War in Iraq: And You Are There
Committed to the First Amendment
By Staff -- Broadcasting & Cable, 4/6/2003 8:00:00 PM
As with no other conflict before, the human side of the war in Iraq is being brought home to America and the world, thanks in large part to the electronic media. The Pentagon's decision to embed journalists, combined with instantaneous satellite transmissions and the sheer number of outlets covering the conflict, has made it into a first-person experience for the world. Credit for that unprecedented view is being given to Assistant Secretary of Public Affairs Torie Clarke, who knows something about the cable news business, having been public-affairs point person for NCTA in another life. The Pentagon may have gotten more than it bargained for when it allowed so many witnesses to the realities of conflict, but, whatever the reasons, it has, quite literally, changed how we look at war.
In an eerily prescient piece for TV Guide in 1980, then NBC News producer (now securities analyst) Tom Wolzien saw a not too distant future in which war was covered live, posing the questions: "Is it is ethical to show a war live on television? Is it moral not to? We allow our governments to wage war, so why shouldn't people at home see what they're allowing their armies to do as it happens." Although today's coverage is still edited to exclude the most gruesome, what Wolzein called "sanitized to make war palatable to a viewer eating a TV dinner," it is far closer to Wolzien's scenario than any previous coverage.
Although it is far from the first time that journalists have traveled with the troops, it is the first time that a war has been reported in something approaching real time. While watching the latest air strike on Baghdad by this war's general's, viewers get a running commentary from the last war's generals, with pauses for interviews with the grieving relatives of casualties and the anxious families of POWs and MIAs.
One anecdote that struck us last week involved an embedded AP reporter, who lent his satellite phone to a marine—the driver of an ammunition truck—so she could call home from the battlefield and tell her mother she was OK. "I was really missing home right about now," Lance Cpl. Tatta told AP. "I know that they're worried sick about me. And I could just let them know that I was alright and that we're probably going to be coming home soon."

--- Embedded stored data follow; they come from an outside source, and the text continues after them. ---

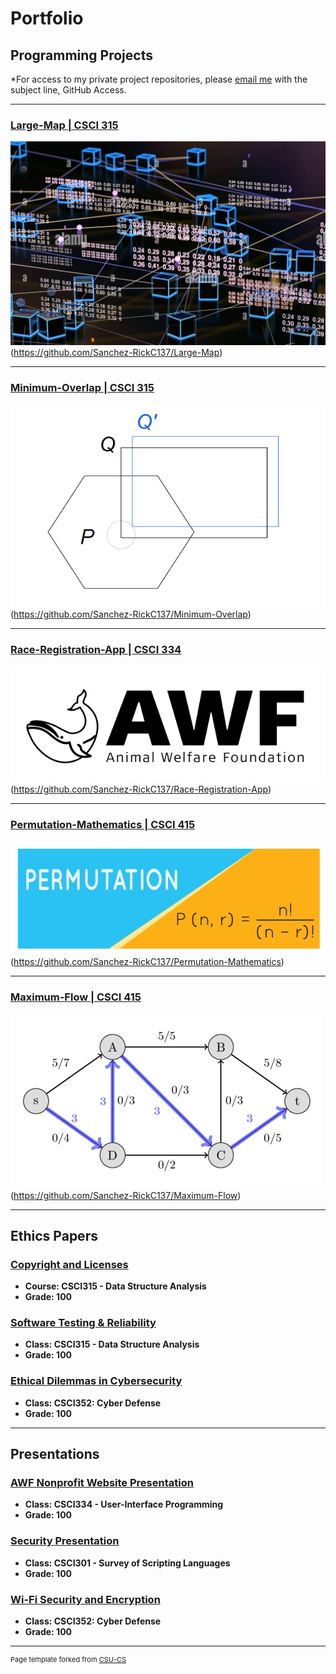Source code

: Portfolio
=========

Programming Projects
--------------------

*For access to my private project repositories, please [email me](mailto:example@csustudent.net?subject=GitHub%20Access) with the subject line, GitHub Access.

---
### [Large-Map | CSCI 315](https://github.com/Sanchez-RickC137/Large-Map)

![Large-Map](images/Map.jpg)(https://github.com/Sanchez-RickC137/Large-Map)

---
### [Minimum-Overlap | CSCI 315](https://github.com/Sanchez-RickC137/Minimum-Overlap)

![Minimum-Overlap](images/MinOverlap.png)(https://github.com/Sanchez-RickC137/Minimum-Overlap)

---
### [Race-Registration-App | CSCI 334](https://github.com/Sanchez-RickC137/Race-Registration-App)

![Race-Registration-App](images/AWF_1.png)(https://github.com/Sanchez-RickC137/Race-Registration-App)

---
### [Permutation-Mathematics | CSCI 415](https://github.com/Sanchez-RickC137/Permutation-Mathematics)

![Permutation-Mathematics](images/Permutation.png)(https://github.com/Sanchez-RickC137/Permutation-Mathematics)

---
### [Maximum-Flow | CSCI 415](https://github.com/Sanchez-RickC137/Maximum-Flow)

![Maximum-Flow](images/MaxFlow.png)(https://github.com/Sanchez-RickC137/Maximum-Flow)

---

Ethics Papers
-------------

### [Copyright and Licenses](https://github.com/Sanchez-RickC137/Sanchez-RickC137.github.io/blob/master/pdf/Copyright%20and%20Licenses.pdf)

-   **Course: CSCI315 - Data Structure Analysis**  
-   **Grade: 100**

### [Software Testing & Reliability](https://github.com/Sanchez-RickC137/Sanchez-RickC137.github.io/blob/master/pdf/Software%20Testing%20%26%20Reliability.pdf)

-   **Class: CSCI315 - Data Structure Analysis** 
-   **Grade: 100**

### [Ethical Dilemmas in Cybersecurity](https://github.com/Sanchez-RickC137/Sanchez-RickC137.github.io/blob/master/pdf/Ethical%20Dilemmas%20in%20Cybersecurity.pdf)

-   **Class: CSCI352: Cyber Defense** 
-   **Grade: 100**

---

Presentations
-------------

### [AWF Nonprofit Website Presentation](https://youtu.be/hcZogURE6EU/.)

- **Class: CSCI334 - User-Interface Programming** 
- **Grade: 100**


### [Security Presentation](https://youtu.be/17P3c9-l7XY/.)

- **Class: CSCI301 - Survey of Scripting Languages** 
- **Grade: 100**


### [Wi-Fi Security and Encryption](https://github.com/Sanchez-RickC137/Sanchez-RickC137.github.io/blob/master/pdf/Wi-FI%20Security%20and%20Encryption.pdf)

- **Class: CSCI352: Cyber Defense** 
- **Grade: 100**

---

<p style="font-size:11px">Page template forked from <a href="https://github.com/csu-cs/csci-portfolio">CSU-CS</a></p>
<!-- Remove above link if you don't want to attributive -->
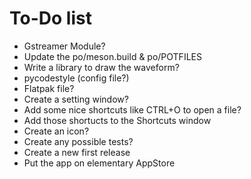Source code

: # To-Do list

- Gstreamer Module?
- Update the po/meson.build & po/POTFILES
- Write a library to draw the waveform?
- pycodestyle (config file?)
- Flatpak file?
- Create a setting window?
- Add some nice shortcuts like CTRL+O to open a file?
- Add those shortucts to the Shortcuts window
- Create an icon?
- Create any possible tests?
- Create a new first release
- Put the app on elementary AppStore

We get the feeling that some of the journalists, as well as many of the American people, were unprepared for the fierceness of combat, perhaps lulled by the antiseptic-seeming Gulf War (an impression contributed to by the lack of embedded reporters) and some Pentagon PR. Thanks to the electronic media, some of them dangerously close to the fighting themselves, the sacrifice and pain are inescapable.
War in real time has magnified the impact of casualties, or perhaps only now are they able to be put in proper perspective. What might sound like relatively few casualties in a statistic looks, through TV's lens, like human heroism and suffering. Whether that makes it easier or harder to fight the next war, it is a worthy mission by today's combat journalists.